# EXERCISE DETAILS
Go over the data and copy out each line with "Please" in it.
══ AVAILABLE RECORDS ══
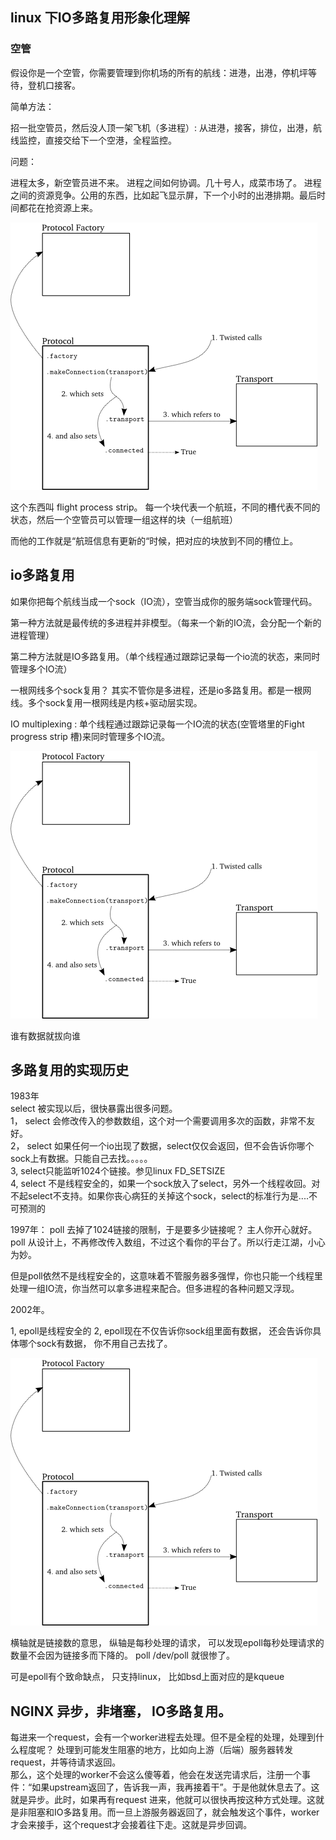 ## linux 下IO多路复用形象化理解

### 空管

假设你是一个空管，你需要管理到你机场的所有的航线：进港，出港，停机坪等待，登机口接客。

简单方法：  

招一批空管员，然后没人顶一架飞机（多进程）: 从进港，接客，排位，出港，航线监控，直接交给下一个空港，全程监控。

问题：

进程太多，新空管员进不来。
进程之间如何协调。几十号人，成菜市场了。
进程之间的资源竞争。公用的东西，比如起飞显示屏，下一个小时的出港排期。最后时间都花在抢资源上来。


![make transport](https://github.com/tidalmelon/twisted-intro/blob/master/twisted-client-2/transport.png)

这个东西叫 flight process strip。 每一个块代表一个航班，不同的槽代表不同的状态，然后一个空管员可以管理一组这样的块（一组航班）

而他的工作就是“航班信息有更新的“时候，把对应的块放到不同的槽位上。


## io多路复用

如果你把每个航线当成一个sock（IO流），空管当成你的服务端sock管理代码。

第一种方法就是最传统的多进程并非模型。（每来一个新的IO流，会分配一个新的进程管理）

第二种方法就是IO多路复用。（单个线程通过跟踪记录每一个io流的状态，来同时管理多个IO流）

一根网线多个sock复用？ 其实不管你是多进程，还是io多路复用。都是一根网线。多个sock复用一根网线是内核+驱动层实现。


IO multiplexing : 单个线程通过跟踪记录每一个IO流的状态(空管塔里的Fight progress strip 槽)来同时管理多个IO流。


![make transport](https://github.com/tidalmelon/twisted-intro/blob/master/twisted-client-2/transport.png)

谁有数据就拔向谁


## 多路复用的实现历史

1983年  
select 被实现以后，很快暴露出很多问题。  
1， select 会修改传入的参数数组，这个对一个需要调用多次的函数，非常不友好。  
2， select 如果任何一个io出现了数据，select仅仅会返回，但不会告诉你哪个sock上有数据。只能自己去找。。。。。  
3, select只能监听1024个链接。参见linux FD_SETSIZE  
4, select 不是线程安全的，如果一个sock放入了select，另外一个线程收回。对不起select不支持。如果你丧心病狂的关掉这个sock，select的标准行为是....不可预测的  



1997年：
poll 去掉了1024链接的限制，于是要多少链接呢？ 主人你开心就好。  
poll 从设计上，不再修改传入数组，不过这个看你的平台了。所以行走江湖，小心为妙。  

但是poll依然不是线程安全的，这意味着不管服务器多强悍，你也只能一个线程里处理一组IO流，你当然可以拿多进程来配合。但多进程的各种问题又浮现。 

2002年。  

1, epoll是线程安全的
2, epoll现在不仅告诉你sock组里面有数据， 还会告诉你具体哪个sock有数据， 你不用自己去找了。  




![make transport](https://github.com/tidalmelon/twisted-intro/blob/master/twisted-client-2/transport.png)


横轴就是链接数的意思， 纵轴是每秒处理的请求， 可以发现epoll每秒处理请求的数量不会因为链接多而下降的。 poll /dev/poll 就很惨了。   

可是epoll有个致命缺点， 只支持linux， 比如bsd上面对应的是kqueue




## NGINX 异步，非堵塞， IO多路复用。  

每进来一个request，会有一个worker进程去处理。但不是全程的处理，处理到什么程度呢？  处理到可能发生阻塞的地方，比如向上游（后端）服务器转发request，并等待请求返回。   
那么，这个处理的worker不会这么傻等着，他会在发送完请求后，注册一个事件：“如果upstream返回了，告诉我一声，我再接着干”。于是他就休息去了。这就是异步。此时，如果再有request 进来，他就可以很快再按这种方式处理。这就是非阻塞和IO多路复用。而一旦上游服务器返回了，就会触发这个事件，worker才会来接手，这个request才会接着往下走。这就是异步回调。
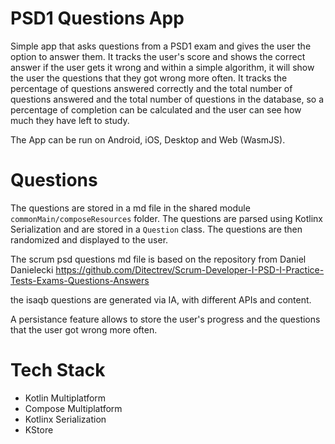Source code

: # PSD1 Questions App
Simple app that asks questions from a PSD1 exam and gives the user the option to answer them.
It tracks the user's score and shows the correct answer if the user gets it wrong and within a 
simple algorithm, it will show the user the questions that they got wrong more often.
It tracks the percentage of questions answered correctly and the total number of questions answered
and the total number of questions in the database, so a percentage of completion can be calculated 
and the user can see how much they have left to study.

The App can be run on Android, iOS, Desktop and Web (WasmJS).

# Questions
The questions are stored in a md file in the shared module `commonMain/composeResources` folder. 
The questions are parsed using Kotlinx Serialization and are stored in a `Question` class. The 
questions are then randomized and displayed to the user.

The scrum psd questions md file is based on the repository from Daniel Danielecki 
https://github.com/Ditectrev/Scrum-Developer-I-PSD-I-Practice-Tests-Exams-Questions-Answers 

the isaqb questions are generated via IA, with different APIs and content.

A persistance feature allows to store the user's progress and the questions that the user
got wrong more often.

# Tech Stack
- Kotlin Multiplatform
- Compose Multiplatform
- Kotlinx Serialization
- KStore

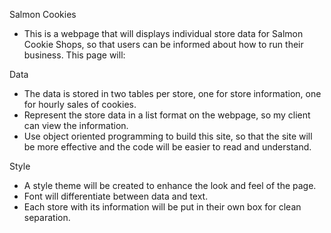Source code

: Salmon Cookies
* This is a webpage that will displays individual store data for Salmon Cookie Shops, so that users can be informed about how to run their business.
This page will:

Data
* The data is stored in two tables per store, one for store information, one for hourly sales of cookies.
* Represent the store data in a list format on the webpage, so my client can view the information.
* Use object oriented programming to build this site, so that the site will be more effective and the code will be easier to read and understand.

Style
* A style theme will be created to enhance the look and feel of the page.
* Font will differentiate between data and text.
* Each store with its information will be put in their own box for clean separation.
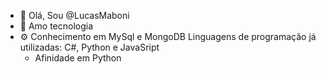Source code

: - 👋 Olá, Sou @LucasMaboni
- 👀 Amo tecnologia
-  ⚙ Conhecimento em MySql e MongoDB
      Linguagens de programação já utilizadas: C#, Python e JavaSript
      - Afinidade em Python
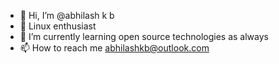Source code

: - 👋 Hi, I’m @abhilash k b
- 👀 Linux enthusiast
- 🌱 I’m currently learning open source technologies as always
- 📫 How to reach me abhilashkb@outlook.com

<!---
abhilashkb/abhilashkb is a ✨ special ✨ repository because its `README.md` (this file) appears on your GitHub profile.
You can click the Preview link to take a look at your changes.
--->
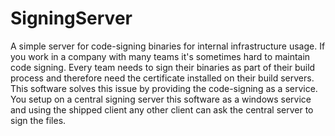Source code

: # SigningServer
A simple server for code-signing binaries for internal infrastructure usage. 
If you work in a company with many teams it's sometimes hard to maintain code signing. Every team needs to sign their binaries
as part of their build process and therefore need the certificate installed on their build servers. This software solves this issue
by providing the code-signing as a service. You setup on a central signing server this software as a windows service and 
using the shipped client any other client can ask the central server to sign the files. 

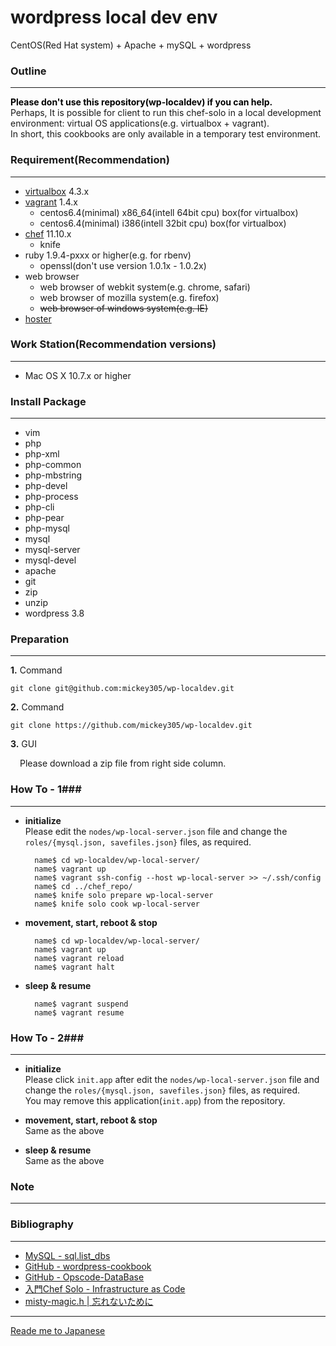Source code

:wordpress local dev env
=======================

CentOS(Red Hat system) + Apache + mySQL + wordpress

### Outline ###
---
<font color="black">**Please don't use this repository(wp-localdev) if you can help.**</font>  
Perhaps, It is possible for client to run this chef-solo in a local development environment: virtual OS applications(e.g. virtualbox + vagrant).  
In short, this cookbooks are only available in a temporary test environment.

### Requirement(Recommendation) ###
---
* [virtualbox][vb] 4.3.x
* [vagrant][vagr] 1.4.x
	* centos6.4(minimal) x86_64(intell 64bit cpu) box(for virtualbox)
	* centos6.4(minimal) i386(intell 32bit cpu) box(for virtualbox)
* [chef][opscode] 11.10.x
	* knife
* ruby 1.9.4-pxxx or higher(e.g. for rbenv)
	* openssl(don't use version 1.0.1x - 1.0.2x)
* web browser
	* web browser of webkit system(e.g. chrome, safari)
	* web browser of mozilla system(e.g. firefox)
	* ~~web browser of windows system(e.g. IE)~~
* [hoster][hosterapp]

### Work Station(Recommendation versions) ###
---
* Mac OS X 10.7.x or higher

### Install Package ###
---
* vim
* php
* php-xml
* php-common
* php-mbstring
* php-devel
* php-process
* php-cli
* php-pear
* php-mysql
* mysql
* mysql-server
* mysql-devel
* apache
* git
* zip
* unzip
* wordpress 3.8

### Preparation ###
---
**1.** Command

	git clone git@github.com:mickey305/wp-localdev.git

**2.** Command

	git clone https://github.com/mickey305/wp-localdev.git

**3.** GUI  

<div style="margin-left:15px;">Please download a zip file from right side column.</div>


### How To - 1###
---
* **initialize**  
	Please edit the `nodes/wp-local-server.json` file and change the `roles/{mysql.json, savefiles.json}` files, as required.

		name$ cd wp-localdev/wp-local-server/
		name$ vagrant up
		name$ vagrant ssh-config --host wp-local-server >> ~/.ssh/config
		name$ cd ../chef_repo/
		name$ knife solo prepare wp-local-server
		name$ knife solo cook wp-local-server

* **movement, start, reboot & stop**

		name$ cd wp-localdev/wp-local-server/
		name$ vagrant up
		name$ vagrant reload
		name$ vagrant halt


* **sleep & resume**

		name$ vagrant suspend
		name$ vagrant resume

### How To - 2###
---
* **initialize**  
	Please click `init.app` after edit the `nodes/wp-local-server.json` file and change the `roles/{mysql.json, savefiles.json}` files, as required.  
	You may remove this application(`init.app`) from the repository.


* **movement, start, reboot & stop**  
	Same as the above


* **sleep & resume**  
	Same as the above

### Note ###
---

### Bibliography ###
---
* [MySQL - sql.list_dbs][MySQL]
* [GitHub - wordpress-cookbook][wp]
* [GitHub - Opscode-DataBase][db]
* [入門Chef Solo - Infrastructure as Code][bookchef]
* [misty-magic.h | 忘れないために][misty-blog]

----
[Reade me to Japanese][jpmd]








[vagr]: http://www.vagrantup.com/
[vb]: https://www.virtualbox.org/
[opscode]: https://learnchef.opscode.com/quickstart/workstation-setup/
[hosterapp]: http://www.redwinder.com/macapp/hoster/
[MySQL]: http://www.rubydoc.info/github/tmtm/ruby-mysql/Mysql:list_dbs
[wp]: https://github.com/brint/wordpress-cookbook
[db]: https://github.com/opscode-cookbooks/database
[bookchef]: http://tatsu-zine.com/books/chef-solo
[misty-blog]: http://mistymagich.wordpress.com/2013/10/08/db%E3%81%8C%E5%AD%98%E5%9C%A8%E3%81%97%E3%81%AA%E3%81%84%E3%81%A8%E3%81%8D%E3%81%ABdb%E3%82%92%E4%BD%9C%E6%88%90%E3%81%99%E3%82%8Bchef%E3%83%AC%E3%82%B7%E3%83%94%E3%82%92%E4%BD%9C%E3%81%A3%E3%81%9F/

[jpmd]: README_jp.md
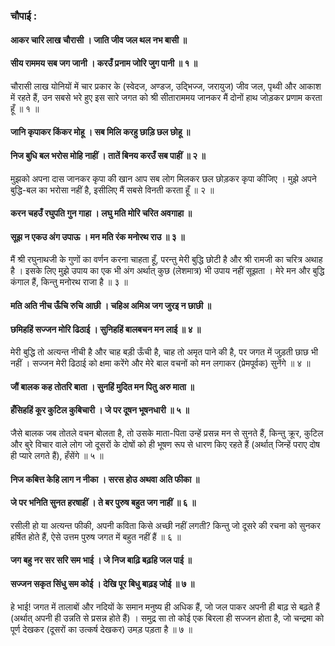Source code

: ### चौपाई :

#### आकर चारि लाख चौरासी । जाति जीव जल थल नभ बासी ॥
#### सीय राममय सब जग जानी । करउँ प्रनाम जोरि जुग पानी ॥ १ ॥

चौरासी लाख योनियों में चार प्रकार के (स्वेदज, अण्डज, उद्भिज्ज, जरायुज) जीव जल, पृथ्वी और आकाश में रहते हैं, उन सबसे भरे हुए इस सारे जगत को श्री सीताराममय जानकर मैं दोनों हाथ जोड़कर प्रणाम करता हूँ ॥ १ ॥

#### जानि कृपाकर किंकर मोहू । सब मिलि करहु छाड़ि छल छोहू ॥
#### निज बुधि बल भरोस मोहि नाहीं । तातें बिनय करउँ सब पाहीं ॥ २ ॥

मुझको अपना दास जानकर कृपा की खान आप सब लोग मिलकर छल छोड़कर कृपा कीजिए । मुझे अपने बुद्धि-बल का भरोसा नहीं है, इसीलिए मैं सबसे विनती करता हूँ ॥ २ ॥

#### करन चहउँ रघुपति गुन गाहा । लघु मति मोरि चरित अवगाहा ॥
#### सूझ न एकउ अंग उपाऊ । मन मति रंक मनोरथ राउ ॥ ३ ॥

मैं श्री रघुनाथजी के गुणों का वर्णन करना चाहता हूँ, परन्तु मेरी बुद्धि छोटी है और श्री रामजी का चरित्र अथाह है । इसके लिए मुझे उपाय का एक भी अंग अर्थात् कुछ (लेशमात्र) भी उपाय नहीं सूझता । मेरे मन और बुद्धि कंगाल हैं, किन्तु मनोरथ राजा है ॥ ३ ॥

#### मति अति नीच ऊँचि रुचि आछी । चहिअ अमिअ जग जुरइ न छाछी ॥
#### छमिहहिं सज्जन मोरि ढिठाई । सुनिहहिं बालबचन मन लाई ॥ ४ ॥

मेरी बुद्धि तो अत्यन्त नीची है और चाह बड़ी ऊँची है, चाह तो अमृत पाने की है, पर जगत में जुड़ती छाछ भी नहीं । सज्जन मेरी ढिठाई को क्षमा करेंगे और मेरे बाल वचनों को मन लगाकर (प्रेमपूर्वक) सुनेंगे ॥ ४ ॥

#### जौं बालक कह तोतरि बाता । सुनहिं मुदित मन पितु अरु माता ॥
#### हँसिहहिं कूर कुटिल कुबिचारी । जे पर दूषन भूषनधारी ॥ ५ ॥

जैसे बालक जब तोतले वचन बोलता है, तो उसके माता-पिता उन्हें प्रसन्न मन से सुनते हैं, किन्तु क्रूर, कुटिल और बुरे विचार वाले लोग जो दूसरों के दोषों को ही भूषण रूप से धारण किए रहते हैं (अर्थात् जिन्हें पराए दोष ही प्यारे लगते हैं), हँसेंगे ॥ ५ ॥

#### निज कबित्त केहि लाग न नीका । सरस होउ अथवा अति फीका ॥
#### जे पर भनिति सुनत हरषाहीं । ते बर पुरुष बहुत जग नाहीं ॥ ६ ॥

रसीली हो या अत्यन्त फीकी, अपनी कविता किसे अच्छी नहीं लगती? किन्तु जो दूसरे की रचना को सुनकर हर्षित होते हैं, ऐसे उत्तम पुरुष जगत में बहुत नहीं हैं ॥ ६ ॥

#### जग बहु नर सर सरि सम भाई । जे निज बाढ़ि बढ़हि जल पाई ॥
#### सज्जन सकृत सिंधु सम कोई । देखि पूर बिधु बाढ़इ जोई ॥ ७ ॥

हे भाई! जगत में तालाबों और नदियों के समान मनुष्य ही अधिक हैं, जो जल पाकर अपनी ही बाढ़ से बढ़ते हैं (अर्थात् अपनी ही उन्नति से प्रसन्न होते हैं) । समुद्र सा तो कोई एक बिरला ही सज्जन होता है, जो चन्द्रमा को पूर्ण देखकर (दूसरों का उत्कर्ष देखकर) उमड़ पड़ता है ॥ ७ ॥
═══
# EXERCISE OUTPUT
<font color="black">**Please don't use this repository(wp-localdev) if you can help.**</font>  
<div style="margin-left:15px;">Please download a zip file from right side column.</div>
	Please edit the `nodes/wp-local-server.json` file and change the `roles/{mysql.json, savefiles.json}` files, as required.
	Please click `init.app` after edit the `nodes/wp-local-server.json` file and change the `roles/{mysql.json, savefiles.json}` files, as required.  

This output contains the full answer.